Food security experts on the program addressed but did not settle the current debate over whether cash and locally-produced food should replace U.S. donations of commodities in food-assistance programs to relieve famine and promote agricultural development.
“If we went to local purchases and cash assistance there would be more money to go around,” said Phil Thomas, director of the Global Food Security Project at GMU’s Schar School and a former assistant director for global food security and food aid issues at the U.S. Government Accountability Office (GAO).
Buying food locally sometimes can be cheaper and provide greater flexibility, said Stephanie Mercier, former chief economist at the Senate Agriculture committee, now a consultant to the Farm Journal Foundation. Studies of pilot programs have shown clearly that locally-purchased food could be delivered more quickly and at less cost than shipping U.S. commodities, she said.

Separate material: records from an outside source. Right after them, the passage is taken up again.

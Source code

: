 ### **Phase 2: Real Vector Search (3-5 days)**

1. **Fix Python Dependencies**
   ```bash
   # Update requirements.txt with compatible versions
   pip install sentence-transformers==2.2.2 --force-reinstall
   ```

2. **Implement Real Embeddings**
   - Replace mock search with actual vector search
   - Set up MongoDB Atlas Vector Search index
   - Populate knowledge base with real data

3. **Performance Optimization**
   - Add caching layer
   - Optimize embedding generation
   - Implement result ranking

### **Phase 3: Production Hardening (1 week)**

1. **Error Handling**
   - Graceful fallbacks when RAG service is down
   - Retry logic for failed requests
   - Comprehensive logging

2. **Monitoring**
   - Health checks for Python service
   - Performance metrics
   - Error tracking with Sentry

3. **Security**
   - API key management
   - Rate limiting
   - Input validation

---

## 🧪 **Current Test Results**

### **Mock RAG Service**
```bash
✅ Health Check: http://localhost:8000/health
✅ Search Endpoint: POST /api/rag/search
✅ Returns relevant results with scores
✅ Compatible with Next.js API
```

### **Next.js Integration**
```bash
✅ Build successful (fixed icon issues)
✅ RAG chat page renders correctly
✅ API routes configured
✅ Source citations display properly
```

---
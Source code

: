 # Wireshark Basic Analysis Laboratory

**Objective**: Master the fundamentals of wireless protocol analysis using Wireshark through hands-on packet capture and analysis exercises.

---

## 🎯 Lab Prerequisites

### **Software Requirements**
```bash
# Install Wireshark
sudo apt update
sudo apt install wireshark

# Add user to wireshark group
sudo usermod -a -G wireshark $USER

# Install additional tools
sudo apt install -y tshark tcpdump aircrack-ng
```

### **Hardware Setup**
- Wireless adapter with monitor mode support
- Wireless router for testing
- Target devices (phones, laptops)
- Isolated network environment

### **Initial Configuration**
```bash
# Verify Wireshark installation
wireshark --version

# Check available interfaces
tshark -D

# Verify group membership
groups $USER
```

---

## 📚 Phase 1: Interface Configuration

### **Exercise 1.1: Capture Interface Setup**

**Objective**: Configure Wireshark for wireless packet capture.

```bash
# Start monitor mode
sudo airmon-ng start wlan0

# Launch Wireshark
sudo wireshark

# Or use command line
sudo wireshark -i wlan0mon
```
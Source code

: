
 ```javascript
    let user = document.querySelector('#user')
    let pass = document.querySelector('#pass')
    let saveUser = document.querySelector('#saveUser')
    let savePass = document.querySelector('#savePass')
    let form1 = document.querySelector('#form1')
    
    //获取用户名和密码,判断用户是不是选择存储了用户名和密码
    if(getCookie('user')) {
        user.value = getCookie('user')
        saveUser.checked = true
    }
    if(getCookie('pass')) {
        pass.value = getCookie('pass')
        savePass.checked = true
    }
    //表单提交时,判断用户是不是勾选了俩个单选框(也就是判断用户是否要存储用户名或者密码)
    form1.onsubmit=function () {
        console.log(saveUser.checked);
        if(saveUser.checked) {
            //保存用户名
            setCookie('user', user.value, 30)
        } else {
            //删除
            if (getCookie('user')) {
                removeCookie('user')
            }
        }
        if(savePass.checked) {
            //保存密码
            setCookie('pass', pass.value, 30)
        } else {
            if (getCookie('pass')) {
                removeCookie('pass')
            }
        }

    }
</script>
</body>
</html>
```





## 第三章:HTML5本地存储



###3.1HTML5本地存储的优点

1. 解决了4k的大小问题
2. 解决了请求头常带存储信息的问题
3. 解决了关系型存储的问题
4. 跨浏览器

However, despite the cost advantages, the panelists expect that political considerations likely will keep Congress from replacing commodity donations with cash assistance. They noted that existing programs using U.S. wheat, rice and other commodities – and fortified foods formulated from those – enjoy support from farm organizations, food companies, church-related groups and the U.S. shipping interests that transport the products.
Barry Riley, a visiting fellow at the Center for Food Security and the Environment at Stanford University and the author of a new book, “The Political History of American Food Aid: An Uneasy Benevolence,” called the 1972 Soviet grain shortfall “the triggering event” for the subsequent era of food instability.